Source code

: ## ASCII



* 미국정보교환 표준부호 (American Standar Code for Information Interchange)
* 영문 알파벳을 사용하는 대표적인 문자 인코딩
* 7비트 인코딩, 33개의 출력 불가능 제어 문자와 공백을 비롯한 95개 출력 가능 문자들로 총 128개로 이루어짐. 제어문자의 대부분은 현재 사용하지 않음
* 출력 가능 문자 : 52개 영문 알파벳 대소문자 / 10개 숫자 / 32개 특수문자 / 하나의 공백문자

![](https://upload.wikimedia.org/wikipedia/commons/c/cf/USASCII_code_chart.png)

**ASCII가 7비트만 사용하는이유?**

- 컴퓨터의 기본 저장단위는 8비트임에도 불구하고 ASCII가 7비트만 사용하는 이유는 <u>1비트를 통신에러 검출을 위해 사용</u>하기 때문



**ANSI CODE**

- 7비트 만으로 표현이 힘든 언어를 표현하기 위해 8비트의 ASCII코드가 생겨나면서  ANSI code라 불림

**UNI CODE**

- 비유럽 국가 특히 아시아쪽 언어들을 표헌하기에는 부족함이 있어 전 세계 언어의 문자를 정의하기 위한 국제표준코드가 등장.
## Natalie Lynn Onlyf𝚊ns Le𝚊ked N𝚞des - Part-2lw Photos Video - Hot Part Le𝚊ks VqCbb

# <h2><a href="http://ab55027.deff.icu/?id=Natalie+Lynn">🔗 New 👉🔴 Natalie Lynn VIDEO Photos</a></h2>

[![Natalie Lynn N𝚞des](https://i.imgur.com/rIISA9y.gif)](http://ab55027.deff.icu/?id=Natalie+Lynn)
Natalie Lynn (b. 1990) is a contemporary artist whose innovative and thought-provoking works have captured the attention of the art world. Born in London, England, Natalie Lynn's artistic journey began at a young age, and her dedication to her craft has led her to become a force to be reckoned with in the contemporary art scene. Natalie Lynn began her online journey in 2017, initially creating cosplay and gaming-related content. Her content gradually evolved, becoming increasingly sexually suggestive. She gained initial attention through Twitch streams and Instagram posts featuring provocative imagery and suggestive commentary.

□ □ □ □

**Action item**
The entries shown above should be duplicated exactly.

**Your response**
Source code

: ## ASCII



* 미국정보교환 표준부호 (American Standar Code for Information Interchange)
* 영문 알파벳을 사용하는 대표적인 문자 인코딩
* 7비트 인코딩, 33개의 출력 불가능 제어 문자와 공백을 비롯한 95개 출력 가능 문자들로 총 128개로 이루어짐. 제어문자의 대부분은 현재 사용하지 않음
* 출력 가능 문자 : 52개 영문 알파벳 대소문자 / 10개 숫자 / 32개 특수문자 / 하나의 공백문자

![](https://upload.wikimedia.org/wikipedia/commons/c/cf/USASCII_code_chart.png)

**ASCII가 7비트만 사용하는이유?**

- 컴퓨터의 기본 저장단위는 8비트임에도 불구하고 ASCII가 7비트만 사용하는 이유는 <u>1비트를 통신에러 검출을 위해 사용</u>하기 때문



**ANSI CODE**

- 7비트 만으로 표현이 힘든 언어를 표현하기 위해 8비트의 ASCII코드가 생겨나면서  ANSI code라 불림

**UNI CODE**

- 비유럽 국가 특히 아시아쪽 언어들을 표헌하기에는 부족함이 있어 전 세계 언어의 문자를 정의하기 위한 국제표준코드가 등장.
## Natalie Lynn Onlyf𝚊ns Le𝚊ked N𝚞des - Part-2lw Photos Video - Hot Part Le𝚊ks VqCbb

# <h2><a href="http://ab55027.deff.icu/?id=Natalie+Lynn">🔗 New 👉🔴 Natalie Lynn VIDEO Photos</a></h2>

[![Natalie Lynn N𝚞des](https://i.imgur.com/rIISA9y.gif)](http://ab55027.deff.icu/?id=Natalie+Lynn)
Natalie Lynn (b. 1990) is a contemporary artist whose innovative and thought-provoking works have captured the attention of the art world. Born in London, England, Natalie Lynn's artistic journey began at a young age, and her dedication to her craft has led her to become a force to be reckoned with in the contemporary art scene. Natalie Lynn began her online journey in 2017, initially creating cosplay and gaming-related content. Her content gradually evolved, becoming increasingly sexually suggestive. She gained initial attention through Twitch streams and Instagram posts featuring provocative imagery and suggestive commentary.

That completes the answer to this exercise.